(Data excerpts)
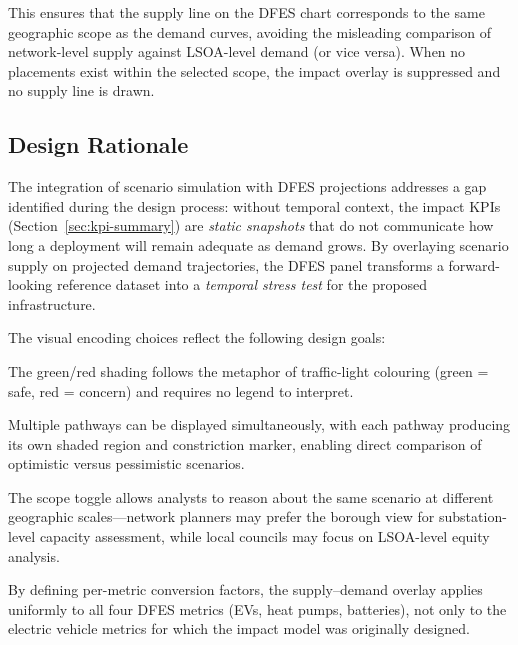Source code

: \noindent This ensures that the supply line on the DFES chart corresponds to the same geographic scope as the demand curves, avoiding the misleading comparison of network-level supply against LSOA-level demand (or vice versa). When no placements exist within the selected scope, the impact overlay is suppressed and no supply line is drawn.

\subsection{Design Rationale}
\label{sec:dfes-rationale}

The integration of scenario simulation with DFES projections addresses a gap identified during the design process: without temporal context, the impact KPIs (Section~\ref{sec:kpi-summary}) are \emph{static snapshots} that do not communicate how long a deployment will remain adequate as demand grows. By overlaying scenario supply on projected demand trajectories, the DFES panel transforms a forward-looking reference dataset into a \emph{temporal stress test} for the proposed infrastructure.

The visual encoding choices reflect the following design goals:

\begin{description}[nosep]
    \item[Immediate legibility:] The green/red shading follows the metaphor of traffic-light colouring (green = safe, red = concern) and requires no legend to interpret.
    \item[Pathway comparison:] Multiple pathways can be displayed simultaneously, with each pathway producing its own shaded region and constriction marker, enabling direct comparison of optimistic versus pessimistic scenarios.
    \item[Geographic flexibility:] The scope toggle allows analysts to reason about the same scenario at different geographic scales---network planners may prefer the borough view for substation-level capacity assessment, while local councils may focus on LSOA-level equity analysis.
    \item[Metric generality:] By defining per-metric conversion factors, the supply--demand overlay applies uniformly to all four DFES metrics (EVs, heat pumps, batteries), not only to the electric vehicle metrics for which the impact model was originally designed.
\end{description}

* _Assignment_
Among the records, find every line with the word "same" and copy it.

* _Answer space_
: \noindent This ensures that the supply line on the DFES chart corresponds to the same geographic scope as the demand curves, avoiding the misleading comparison of network-level supply against LSOA-level demand (or vice versa). When no placements exist within the selected scope, the impact overlay is suppressed and no supply line is drawn.
    \item[Geographic flexibility:] The scope toggle allows analysts to reason about the same scenario at different geographic scales---network planners may prefer the borough view for substation-level capacity assessment, while local councils may focus on LSOA-level equity analysis.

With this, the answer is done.